The Bus Shelter is a small building that interprets historic regional architecture and traditional
construction practices in support of a contemporary program. The year-long project was the initiative
of two Haverford College sophomores who collaborated with administrators, campus environmental
groups, and regional craftsmen to build a hub for the Quaker institution’s inter-college bus network and bike-share program. The building, featuring a waiting area, bicycle storage, and bicycle maintenance station, serves hundreds of students daily.
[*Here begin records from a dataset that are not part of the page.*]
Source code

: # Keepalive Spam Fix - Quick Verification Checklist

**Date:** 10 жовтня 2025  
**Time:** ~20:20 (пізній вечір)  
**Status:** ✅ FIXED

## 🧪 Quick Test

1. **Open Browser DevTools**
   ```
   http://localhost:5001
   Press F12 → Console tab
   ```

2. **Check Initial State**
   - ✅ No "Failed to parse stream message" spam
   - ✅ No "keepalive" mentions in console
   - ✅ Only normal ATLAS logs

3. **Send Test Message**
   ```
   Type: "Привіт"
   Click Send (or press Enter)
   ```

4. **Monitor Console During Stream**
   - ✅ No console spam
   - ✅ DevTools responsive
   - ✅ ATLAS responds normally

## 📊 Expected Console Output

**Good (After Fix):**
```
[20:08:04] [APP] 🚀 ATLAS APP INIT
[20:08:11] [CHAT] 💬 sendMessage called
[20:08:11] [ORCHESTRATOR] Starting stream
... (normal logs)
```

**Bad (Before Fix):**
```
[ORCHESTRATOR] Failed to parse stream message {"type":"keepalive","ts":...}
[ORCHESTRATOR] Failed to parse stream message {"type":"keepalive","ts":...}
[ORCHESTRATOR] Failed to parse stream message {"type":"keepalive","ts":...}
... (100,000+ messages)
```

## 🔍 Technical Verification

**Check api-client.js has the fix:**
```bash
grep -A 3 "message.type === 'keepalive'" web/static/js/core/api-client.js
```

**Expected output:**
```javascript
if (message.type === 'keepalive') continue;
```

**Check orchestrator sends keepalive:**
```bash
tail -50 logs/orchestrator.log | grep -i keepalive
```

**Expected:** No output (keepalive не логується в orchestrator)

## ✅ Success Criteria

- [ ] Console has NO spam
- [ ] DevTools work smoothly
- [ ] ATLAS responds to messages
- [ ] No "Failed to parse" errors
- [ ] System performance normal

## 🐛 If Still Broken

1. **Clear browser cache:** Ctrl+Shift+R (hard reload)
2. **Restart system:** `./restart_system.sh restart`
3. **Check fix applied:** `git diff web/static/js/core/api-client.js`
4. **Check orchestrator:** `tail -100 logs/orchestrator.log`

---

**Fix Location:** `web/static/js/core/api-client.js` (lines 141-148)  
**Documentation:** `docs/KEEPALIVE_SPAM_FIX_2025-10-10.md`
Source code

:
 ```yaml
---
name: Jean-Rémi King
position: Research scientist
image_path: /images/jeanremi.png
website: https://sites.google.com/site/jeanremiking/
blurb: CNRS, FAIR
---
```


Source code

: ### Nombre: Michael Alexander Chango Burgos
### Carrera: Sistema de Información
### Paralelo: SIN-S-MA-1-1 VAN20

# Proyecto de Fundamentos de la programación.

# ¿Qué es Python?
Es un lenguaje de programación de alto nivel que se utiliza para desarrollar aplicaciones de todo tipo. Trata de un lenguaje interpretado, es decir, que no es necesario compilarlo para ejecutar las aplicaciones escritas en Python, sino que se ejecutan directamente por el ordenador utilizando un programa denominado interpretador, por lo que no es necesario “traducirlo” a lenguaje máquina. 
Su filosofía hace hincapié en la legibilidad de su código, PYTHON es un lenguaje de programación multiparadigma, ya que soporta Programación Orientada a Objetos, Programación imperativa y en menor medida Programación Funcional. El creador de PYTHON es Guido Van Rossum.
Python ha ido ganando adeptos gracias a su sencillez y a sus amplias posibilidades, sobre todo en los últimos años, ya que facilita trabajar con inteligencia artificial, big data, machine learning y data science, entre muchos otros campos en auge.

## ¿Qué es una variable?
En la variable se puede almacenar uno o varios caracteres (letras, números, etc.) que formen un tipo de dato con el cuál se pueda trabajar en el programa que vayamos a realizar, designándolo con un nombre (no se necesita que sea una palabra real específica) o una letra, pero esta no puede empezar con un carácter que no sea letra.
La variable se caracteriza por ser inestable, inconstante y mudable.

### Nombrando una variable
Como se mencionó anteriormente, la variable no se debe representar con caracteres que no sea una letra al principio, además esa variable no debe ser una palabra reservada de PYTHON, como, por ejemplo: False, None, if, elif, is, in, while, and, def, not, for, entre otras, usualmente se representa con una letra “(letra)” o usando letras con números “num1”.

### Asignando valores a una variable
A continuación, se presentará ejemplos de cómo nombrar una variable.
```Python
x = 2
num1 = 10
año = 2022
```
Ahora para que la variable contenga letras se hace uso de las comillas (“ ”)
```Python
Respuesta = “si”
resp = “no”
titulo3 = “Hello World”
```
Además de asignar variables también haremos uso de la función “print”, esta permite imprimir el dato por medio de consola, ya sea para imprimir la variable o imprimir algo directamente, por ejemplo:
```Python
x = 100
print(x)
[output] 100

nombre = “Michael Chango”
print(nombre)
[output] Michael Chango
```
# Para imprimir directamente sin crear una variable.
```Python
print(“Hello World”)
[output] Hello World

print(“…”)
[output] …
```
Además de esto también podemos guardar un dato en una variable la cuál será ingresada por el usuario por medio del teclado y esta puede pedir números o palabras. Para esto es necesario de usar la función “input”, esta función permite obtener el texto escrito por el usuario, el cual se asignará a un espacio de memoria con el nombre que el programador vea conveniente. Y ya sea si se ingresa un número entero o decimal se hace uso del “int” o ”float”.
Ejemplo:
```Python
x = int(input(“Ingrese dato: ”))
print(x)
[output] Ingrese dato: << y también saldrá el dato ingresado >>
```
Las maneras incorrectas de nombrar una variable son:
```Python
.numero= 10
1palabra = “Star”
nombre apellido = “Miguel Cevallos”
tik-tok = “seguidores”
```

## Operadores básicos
The building’s bespoke form was inspired by Philadelphia’s eclectic late nineteenth-century regional rail stations, and its function was guided by Quaker sensibilities of simplicity and utility. The students therefore commissioned Amish carpenters from Lancaster County, Pennsylvania, to construct the traditional timber-framed shelter. This collaboration generated a richer architecture deeply rooted in place. Three distinct functional spaces step along the site’s gentle slope, housed under one asymmetrical roof that unifies the building’s massing. The roof’s slopes are relieved by carefully detailed open kingpost dormers. Pine board-and-batten siding adds rhythm and depth to the exterior. Eastern hemlock posts, beams, and angled braces are joined with hand-driven trunnels and express the honesty of their construction. The hand-sawn timber is juxtaposed by a live-edge red oak bench, which was salvaged from the historic arboretum campus.

The finished project is an effective and timeless building grounded in the College and region’s natural and architectural heritages. Greater still, this project served as a foundational experience for the two young designers, who are in the early stages of their architectural careers.